[[ Given records open ]]
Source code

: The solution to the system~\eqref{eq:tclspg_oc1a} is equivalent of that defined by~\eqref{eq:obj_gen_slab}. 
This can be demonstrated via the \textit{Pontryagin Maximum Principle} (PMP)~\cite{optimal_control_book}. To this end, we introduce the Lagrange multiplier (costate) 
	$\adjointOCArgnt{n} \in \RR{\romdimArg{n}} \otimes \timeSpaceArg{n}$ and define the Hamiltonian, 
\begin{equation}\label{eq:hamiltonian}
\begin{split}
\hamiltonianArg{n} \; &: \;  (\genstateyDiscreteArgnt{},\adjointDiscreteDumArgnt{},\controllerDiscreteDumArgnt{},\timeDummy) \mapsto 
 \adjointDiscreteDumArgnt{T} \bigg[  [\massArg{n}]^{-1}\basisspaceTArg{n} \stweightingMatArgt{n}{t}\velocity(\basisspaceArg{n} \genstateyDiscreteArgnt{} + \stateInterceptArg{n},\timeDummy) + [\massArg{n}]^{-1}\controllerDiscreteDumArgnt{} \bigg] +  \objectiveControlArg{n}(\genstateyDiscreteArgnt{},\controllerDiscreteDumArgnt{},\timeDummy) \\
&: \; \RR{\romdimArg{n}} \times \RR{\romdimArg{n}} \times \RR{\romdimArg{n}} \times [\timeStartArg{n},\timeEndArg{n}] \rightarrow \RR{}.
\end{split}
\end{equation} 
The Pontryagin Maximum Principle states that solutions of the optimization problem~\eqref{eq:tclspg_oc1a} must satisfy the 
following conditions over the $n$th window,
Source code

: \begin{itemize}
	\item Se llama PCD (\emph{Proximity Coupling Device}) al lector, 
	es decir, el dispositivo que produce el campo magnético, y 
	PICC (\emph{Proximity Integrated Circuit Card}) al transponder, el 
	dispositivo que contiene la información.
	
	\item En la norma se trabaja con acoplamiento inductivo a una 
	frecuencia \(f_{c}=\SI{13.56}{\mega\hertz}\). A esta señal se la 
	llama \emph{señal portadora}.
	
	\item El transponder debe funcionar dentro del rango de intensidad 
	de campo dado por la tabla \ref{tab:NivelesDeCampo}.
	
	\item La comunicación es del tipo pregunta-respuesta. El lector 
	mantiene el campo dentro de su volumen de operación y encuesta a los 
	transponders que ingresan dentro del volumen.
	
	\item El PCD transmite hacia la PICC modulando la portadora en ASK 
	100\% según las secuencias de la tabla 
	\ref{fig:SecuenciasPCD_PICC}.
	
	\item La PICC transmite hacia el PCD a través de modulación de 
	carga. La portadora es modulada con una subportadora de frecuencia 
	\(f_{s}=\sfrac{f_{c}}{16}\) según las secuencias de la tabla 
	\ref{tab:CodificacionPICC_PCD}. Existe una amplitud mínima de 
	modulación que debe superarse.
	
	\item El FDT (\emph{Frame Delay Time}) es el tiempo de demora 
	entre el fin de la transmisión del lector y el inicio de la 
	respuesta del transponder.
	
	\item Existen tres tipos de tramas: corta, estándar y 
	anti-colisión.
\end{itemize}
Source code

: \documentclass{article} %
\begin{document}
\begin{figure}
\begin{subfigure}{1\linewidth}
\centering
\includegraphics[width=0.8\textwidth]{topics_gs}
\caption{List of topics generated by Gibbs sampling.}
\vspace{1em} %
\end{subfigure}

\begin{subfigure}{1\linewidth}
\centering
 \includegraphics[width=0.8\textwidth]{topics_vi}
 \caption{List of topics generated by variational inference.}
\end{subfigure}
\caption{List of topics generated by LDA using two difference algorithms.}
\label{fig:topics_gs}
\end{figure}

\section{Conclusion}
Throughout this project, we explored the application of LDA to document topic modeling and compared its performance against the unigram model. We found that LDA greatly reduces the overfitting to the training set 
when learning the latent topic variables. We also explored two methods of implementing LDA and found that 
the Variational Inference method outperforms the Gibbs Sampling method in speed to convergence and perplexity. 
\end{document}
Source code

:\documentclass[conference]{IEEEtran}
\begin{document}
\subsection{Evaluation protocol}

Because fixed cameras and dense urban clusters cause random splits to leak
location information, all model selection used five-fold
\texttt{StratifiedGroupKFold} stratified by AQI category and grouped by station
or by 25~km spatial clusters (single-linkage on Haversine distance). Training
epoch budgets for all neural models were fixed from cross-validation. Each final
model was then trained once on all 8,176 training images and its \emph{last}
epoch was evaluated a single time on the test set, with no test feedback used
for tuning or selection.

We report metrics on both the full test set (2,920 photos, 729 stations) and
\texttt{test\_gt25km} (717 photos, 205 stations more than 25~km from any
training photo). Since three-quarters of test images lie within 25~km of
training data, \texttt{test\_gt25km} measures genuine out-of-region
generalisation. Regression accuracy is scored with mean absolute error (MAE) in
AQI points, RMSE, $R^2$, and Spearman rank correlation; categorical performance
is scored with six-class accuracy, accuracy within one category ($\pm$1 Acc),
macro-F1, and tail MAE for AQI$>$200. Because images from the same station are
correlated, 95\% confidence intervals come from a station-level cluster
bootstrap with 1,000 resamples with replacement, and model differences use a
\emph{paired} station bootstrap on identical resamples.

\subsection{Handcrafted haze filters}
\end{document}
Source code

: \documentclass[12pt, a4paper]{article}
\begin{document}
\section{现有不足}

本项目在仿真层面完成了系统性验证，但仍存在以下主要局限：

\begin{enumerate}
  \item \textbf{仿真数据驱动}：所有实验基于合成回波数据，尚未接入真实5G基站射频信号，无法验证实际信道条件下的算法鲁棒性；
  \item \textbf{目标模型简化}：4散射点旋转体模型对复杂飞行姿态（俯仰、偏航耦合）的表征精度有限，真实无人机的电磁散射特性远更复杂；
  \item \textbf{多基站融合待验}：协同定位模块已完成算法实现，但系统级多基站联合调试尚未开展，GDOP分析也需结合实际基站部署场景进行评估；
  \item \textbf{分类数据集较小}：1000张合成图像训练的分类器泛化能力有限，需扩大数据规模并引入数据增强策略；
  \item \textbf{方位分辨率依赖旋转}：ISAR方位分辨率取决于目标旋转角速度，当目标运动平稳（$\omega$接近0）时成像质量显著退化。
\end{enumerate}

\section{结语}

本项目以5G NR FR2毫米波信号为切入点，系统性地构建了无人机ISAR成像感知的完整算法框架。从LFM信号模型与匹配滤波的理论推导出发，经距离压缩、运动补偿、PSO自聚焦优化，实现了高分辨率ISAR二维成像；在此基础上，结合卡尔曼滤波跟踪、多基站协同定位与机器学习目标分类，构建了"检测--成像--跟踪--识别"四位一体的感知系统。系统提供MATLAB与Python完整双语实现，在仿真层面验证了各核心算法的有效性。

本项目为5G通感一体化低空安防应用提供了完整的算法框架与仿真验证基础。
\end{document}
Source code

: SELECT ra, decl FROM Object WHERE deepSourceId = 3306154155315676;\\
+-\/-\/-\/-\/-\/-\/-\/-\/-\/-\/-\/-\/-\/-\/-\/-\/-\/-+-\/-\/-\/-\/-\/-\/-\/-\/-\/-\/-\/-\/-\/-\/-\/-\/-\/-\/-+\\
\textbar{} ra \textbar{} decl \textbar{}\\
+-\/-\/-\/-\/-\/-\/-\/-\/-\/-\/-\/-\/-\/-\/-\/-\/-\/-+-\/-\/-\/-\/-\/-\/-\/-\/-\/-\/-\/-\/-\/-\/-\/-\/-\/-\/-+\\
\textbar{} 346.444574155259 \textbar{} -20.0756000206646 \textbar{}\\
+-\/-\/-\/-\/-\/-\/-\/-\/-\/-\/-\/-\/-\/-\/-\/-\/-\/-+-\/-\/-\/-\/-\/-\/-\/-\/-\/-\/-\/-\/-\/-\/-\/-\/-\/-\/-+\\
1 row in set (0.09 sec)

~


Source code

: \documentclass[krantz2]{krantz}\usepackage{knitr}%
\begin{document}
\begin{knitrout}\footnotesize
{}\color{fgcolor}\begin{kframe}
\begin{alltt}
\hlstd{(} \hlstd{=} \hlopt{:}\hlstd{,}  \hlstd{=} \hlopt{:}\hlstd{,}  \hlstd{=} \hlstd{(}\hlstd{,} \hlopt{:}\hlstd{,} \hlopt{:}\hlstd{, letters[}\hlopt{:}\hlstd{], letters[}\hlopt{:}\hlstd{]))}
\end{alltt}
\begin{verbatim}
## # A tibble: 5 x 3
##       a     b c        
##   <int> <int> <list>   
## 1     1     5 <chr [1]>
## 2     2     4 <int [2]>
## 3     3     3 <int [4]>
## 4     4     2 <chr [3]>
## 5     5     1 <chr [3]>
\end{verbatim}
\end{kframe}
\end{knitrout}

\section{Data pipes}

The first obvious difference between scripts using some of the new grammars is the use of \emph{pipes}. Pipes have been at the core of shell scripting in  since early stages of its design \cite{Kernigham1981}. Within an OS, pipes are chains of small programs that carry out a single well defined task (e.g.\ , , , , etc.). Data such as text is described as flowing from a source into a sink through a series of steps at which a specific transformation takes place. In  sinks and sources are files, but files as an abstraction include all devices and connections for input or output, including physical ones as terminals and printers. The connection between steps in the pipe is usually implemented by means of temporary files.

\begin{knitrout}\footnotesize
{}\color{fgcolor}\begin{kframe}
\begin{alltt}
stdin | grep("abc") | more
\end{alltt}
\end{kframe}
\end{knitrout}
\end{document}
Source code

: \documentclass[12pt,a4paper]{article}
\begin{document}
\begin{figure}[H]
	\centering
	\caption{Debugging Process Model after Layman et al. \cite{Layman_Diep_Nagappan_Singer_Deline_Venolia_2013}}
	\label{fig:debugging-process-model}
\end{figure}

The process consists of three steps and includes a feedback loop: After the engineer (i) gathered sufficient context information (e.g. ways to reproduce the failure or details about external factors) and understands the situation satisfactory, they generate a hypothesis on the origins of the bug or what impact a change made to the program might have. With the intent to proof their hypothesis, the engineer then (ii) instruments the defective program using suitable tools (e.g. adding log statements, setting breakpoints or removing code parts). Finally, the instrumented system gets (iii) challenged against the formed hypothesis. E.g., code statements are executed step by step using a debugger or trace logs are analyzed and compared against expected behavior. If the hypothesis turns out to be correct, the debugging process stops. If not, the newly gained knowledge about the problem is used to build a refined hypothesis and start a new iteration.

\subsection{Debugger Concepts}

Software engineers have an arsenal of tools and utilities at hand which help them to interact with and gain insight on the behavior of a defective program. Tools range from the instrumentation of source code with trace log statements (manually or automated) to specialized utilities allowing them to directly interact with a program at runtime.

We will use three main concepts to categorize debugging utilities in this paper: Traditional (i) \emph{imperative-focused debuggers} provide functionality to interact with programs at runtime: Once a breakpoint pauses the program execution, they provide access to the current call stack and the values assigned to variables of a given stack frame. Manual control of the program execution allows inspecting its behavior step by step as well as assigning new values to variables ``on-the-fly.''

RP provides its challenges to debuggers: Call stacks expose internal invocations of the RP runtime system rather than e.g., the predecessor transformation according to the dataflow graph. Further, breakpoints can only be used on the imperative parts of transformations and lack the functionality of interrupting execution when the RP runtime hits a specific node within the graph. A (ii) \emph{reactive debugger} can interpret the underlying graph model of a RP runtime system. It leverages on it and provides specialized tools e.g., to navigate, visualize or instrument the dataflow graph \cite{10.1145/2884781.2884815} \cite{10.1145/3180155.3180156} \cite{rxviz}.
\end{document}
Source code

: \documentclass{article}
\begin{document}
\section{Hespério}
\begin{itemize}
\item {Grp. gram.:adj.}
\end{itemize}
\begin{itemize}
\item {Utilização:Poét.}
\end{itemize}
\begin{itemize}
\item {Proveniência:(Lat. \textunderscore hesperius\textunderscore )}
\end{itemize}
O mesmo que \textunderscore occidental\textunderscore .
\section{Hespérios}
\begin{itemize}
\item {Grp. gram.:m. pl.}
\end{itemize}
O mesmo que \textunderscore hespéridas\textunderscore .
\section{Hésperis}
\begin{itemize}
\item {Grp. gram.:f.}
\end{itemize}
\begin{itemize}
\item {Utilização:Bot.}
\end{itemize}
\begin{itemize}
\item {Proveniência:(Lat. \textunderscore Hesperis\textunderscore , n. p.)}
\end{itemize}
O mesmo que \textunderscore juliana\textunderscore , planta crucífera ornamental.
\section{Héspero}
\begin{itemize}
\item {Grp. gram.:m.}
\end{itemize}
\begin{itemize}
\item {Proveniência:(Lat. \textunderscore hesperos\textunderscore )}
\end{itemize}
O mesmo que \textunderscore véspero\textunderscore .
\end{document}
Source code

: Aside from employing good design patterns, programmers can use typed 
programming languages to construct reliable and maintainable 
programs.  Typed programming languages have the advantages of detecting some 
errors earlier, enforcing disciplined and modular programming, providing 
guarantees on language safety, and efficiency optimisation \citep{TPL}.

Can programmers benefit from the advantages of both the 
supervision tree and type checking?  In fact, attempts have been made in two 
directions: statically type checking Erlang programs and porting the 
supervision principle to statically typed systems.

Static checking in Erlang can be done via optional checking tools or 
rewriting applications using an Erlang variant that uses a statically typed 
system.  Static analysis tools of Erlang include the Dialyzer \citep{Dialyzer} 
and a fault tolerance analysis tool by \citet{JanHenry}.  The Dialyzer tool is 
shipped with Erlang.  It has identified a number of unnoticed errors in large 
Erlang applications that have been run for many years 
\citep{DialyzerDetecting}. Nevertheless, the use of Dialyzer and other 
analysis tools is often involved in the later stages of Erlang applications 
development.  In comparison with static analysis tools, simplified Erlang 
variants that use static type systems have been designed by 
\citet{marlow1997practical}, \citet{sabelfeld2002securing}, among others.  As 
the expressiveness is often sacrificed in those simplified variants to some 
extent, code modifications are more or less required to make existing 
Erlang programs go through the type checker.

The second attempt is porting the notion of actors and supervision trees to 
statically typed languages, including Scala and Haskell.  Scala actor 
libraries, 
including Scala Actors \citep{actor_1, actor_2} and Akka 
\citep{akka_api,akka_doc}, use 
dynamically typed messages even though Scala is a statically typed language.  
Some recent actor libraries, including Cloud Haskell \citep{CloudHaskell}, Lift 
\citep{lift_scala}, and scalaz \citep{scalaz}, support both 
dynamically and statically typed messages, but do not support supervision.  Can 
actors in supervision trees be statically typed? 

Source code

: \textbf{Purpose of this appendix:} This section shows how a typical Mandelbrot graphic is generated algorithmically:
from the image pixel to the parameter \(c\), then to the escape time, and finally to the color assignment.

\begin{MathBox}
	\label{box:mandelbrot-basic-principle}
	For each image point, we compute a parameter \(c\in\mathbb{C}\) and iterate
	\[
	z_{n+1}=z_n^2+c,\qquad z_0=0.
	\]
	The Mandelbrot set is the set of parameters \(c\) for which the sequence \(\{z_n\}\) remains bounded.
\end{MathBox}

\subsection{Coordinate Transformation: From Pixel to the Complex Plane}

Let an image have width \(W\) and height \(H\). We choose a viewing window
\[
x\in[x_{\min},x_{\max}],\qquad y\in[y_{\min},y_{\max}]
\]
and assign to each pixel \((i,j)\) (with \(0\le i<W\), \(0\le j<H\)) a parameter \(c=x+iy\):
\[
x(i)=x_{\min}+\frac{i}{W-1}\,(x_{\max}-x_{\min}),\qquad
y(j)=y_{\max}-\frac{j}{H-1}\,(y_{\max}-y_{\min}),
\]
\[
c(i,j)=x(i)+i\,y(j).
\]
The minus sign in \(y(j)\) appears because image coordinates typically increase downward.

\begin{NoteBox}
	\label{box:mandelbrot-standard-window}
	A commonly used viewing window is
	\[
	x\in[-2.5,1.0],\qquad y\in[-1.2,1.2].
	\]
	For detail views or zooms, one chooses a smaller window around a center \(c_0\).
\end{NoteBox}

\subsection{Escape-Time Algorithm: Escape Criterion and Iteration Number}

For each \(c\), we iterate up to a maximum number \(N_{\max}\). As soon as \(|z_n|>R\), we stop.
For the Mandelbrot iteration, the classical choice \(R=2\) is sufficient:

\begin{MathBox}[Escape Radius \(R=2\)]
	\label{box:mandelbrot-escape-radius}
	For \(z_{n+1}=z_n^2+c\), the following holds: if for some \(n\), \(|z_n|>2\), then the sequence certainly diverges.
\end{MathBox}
[[ Given records closed ]]
**Task objective:**
Your task is to set down again, exactly, every line from the beginning of the listing through the line with "al transponder, el".

**Task answer:**
Source code

: The solution to the system~\eqref{eq:tclspg_oc1a} is equivalent of that defined by~\eqref{eq:obj_gen_slab}. 
This can be demonstrated via the \textit{Pontryagin Maximum Principle} (PMP)~\cite{optimal_control_book}. To this end, we introduce the Lagrange multiplier (costate) 
	$\adjointOCArgnt{n} \in \RR{\romdimArg{n}} \otimes \timeSpaceArg{n}$ and define the Hamiltonian, 
\begin{equation}\label{eq:hamiltonian}
\begin{split}
\hamiltonianArg{n} \; &: \;  (\genstateyDiscreteArgnt{},\adjointDiscreteDumArgnt{},\controllerDiscreteDumArgnt{},\timeDummy) \mapsto 
 \adjointDiscreteDumArgnt{T} \bigg[  [\massArg{n}]^{-1}\basisspaceTArg{n} \stweightingMatArgt{n}{t}\velocity(\basisspaceArg{n} \genstateyDiscreteArgnt{} + \stateInterceptArg{n},\timeDummy) + [\massArg{n}]^{-1}\controllerDiscreteDumArgnt{} \bigg] +  \objectiveControlArg{n}(\genstateyDiscreteArgnt{},\controllerDiscreteDumArgnt{},\timeDummy) \\
&: \; \RR{\romdimArg{n}} \times \RR{\romdimArg{n}} \times \RR{\romdimArg{n}} \times [\timeStartArg{n},\timeEndArg{n}] \rightarrow \RR{}.
\end{split}
\end{equation} 
The Pontryagin Maximum Principle states that solutions of the optimization problem~\eqref{eq:tclspg_oc1a} must satisfy the 
following conditions over the $n$th window,
Source code

: \begin{itemize}
	\item Se llama PCD (\emph{Proximity Coupling Device}) al lector, 
	es decir, el dispositivo que produce el campo magnético, y 
	PICC (\emph{Proximity Integrated Circuit Card}) al transponder, el 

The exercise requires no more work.